Collected data

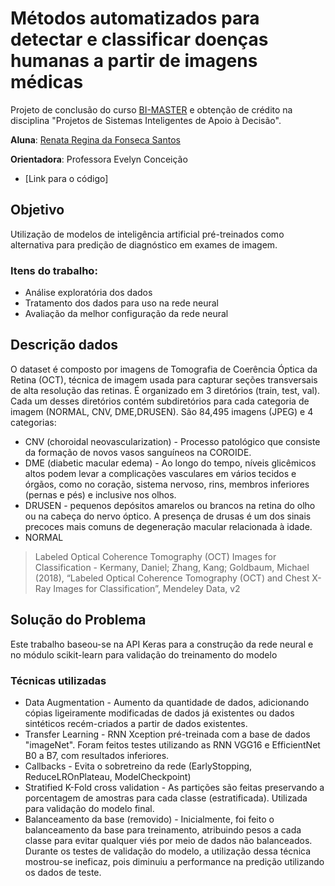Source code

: # Métodos automatizados para detectar e classificar doenças humanas a partir de imagens médicas

Projeto de conclusão do curso [BI-MASTER](https://ica.puc-rio.ai/bi-master/) e obtenção de crédito na disciplina "Projetos de Sistemas Inteligentes de Apoio à Decisão".

**Aluna**: [Renata Regina da Fonseca Santos](https://github.com/rrfsantos)

**Orientadora**: Professora Evelyn Conceição

* [Link para o código]

## Objetivo

Utilização de modelos de inteligência artificial pré-treinados como alternativa para predição de diagnóstico em exames de imagem. 

### Itens do trabalho:

* Análise exploratória dos dados
* Tratamento dos dados para uso na rede neural
* Avaliação da melhor configuração da rede neural


## Descrição dados
O dataset é composto por imagens de Tomografia de Coerência Óptica da Retina (OCT), técnica de imagem usada para capturar seções transversais de alta resolução das retinas. É organizado em 3 diretórios (train, test, val). Cada um desses diretórios contém subdiretórios para cada categoria de imagem (NORMAL, CNV, DME,DRUSEN). São 84,495 imagens (JPEG) e 4 categorias:

* CNV (choroidal neovascularization) - Processo patológico que consiste da formação de novos vasos sanguíneos na COROIDE.
* DME (diabetic macular edema) - Ao longo do tempo, níveis glicêmicos altos podem levar a complicações vasculares em vários tecidos e órgãos, como no coração, sistema nervoso, rins, membros inferiores (pernas e pés) e inclusive nos olhos.
* DRUSEN - pequenos depósitos amarelos ou brancos na retina do olho ou na cabeça do nervo óptico. A presença de drusas é um dos sinais precoces mais comuns de degeneração macular relacionada à idade.
* NORMAL

> Labeled Optical Coherence Tomography (OCT) Images for Classification - Kermany, Daniel; Zhang, Kang; Goldbaum, Michael (2018), “Labeled Optical Coherence Tomography (OCT) and Chest X-Ray Images for Classification”, Mendeley Data, v2

## Solução do Problema

Este trabalho baseou-se na API Keras para a construção da rede neural e no módulo scikit-learn para validação do treinamento do modelo

### Técnicas utilizadas 

* Data Augmentation - Aumento da quantidade de dados, adicionando cópias ligeiramente modificadas de dados já existentes ou dados sintéticos recém-criados a partir de dados existentes.
* Transfer Learning - RNN Xception pré-treinada com a base de dados "imageNet". Foram feitos testes utilizando as RNN VGG16 e EfficientNet B0 a B7, com resultados inferiores.
* Callbacks - Evita o sobretreino da rede (EarlyStopping, ReduceLROnPlateau, ModelCheckpoint)
* Stratified K-Fold cross validation - As partições são feitas preservando a porcentagem de amostras para cada classe (estratificada). Utilizada para validação do modelo final.
* Balanceamento da base (removido) - Inicialmente, foi feito o balanceamento da base para treinamento, atribuindo pesos a cada classe para evitar qualquer viés por meio de dados não balanceados. Durante os testes de validação do modelo, a utilização dessa técnica mostrou-se ineficaz, pois diminuiu a performance na predição utilizando os dados de teste.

Problem requirements
Return word for word the lines from the beginning of the entries through the line that contains "da Fonseca Santos](https://github.com/rrfsantos)", both ends included, but no pictures.

Solution for this problem
Source code

: # Métodos automatizados para detectar e classificar doenças humanas a partir de imagens médicas

Projeto de conclusão do curso [BI-MASTER](https://ica.puc-rio.ai/bi-master/) e obtenção de crédito na disciplina "Projetos de Sistemas Inteligentes de Apoio à Decisão".

**Aluna**: [Renata Regina da Fonseca Santos](https://github.com/rrfsantos)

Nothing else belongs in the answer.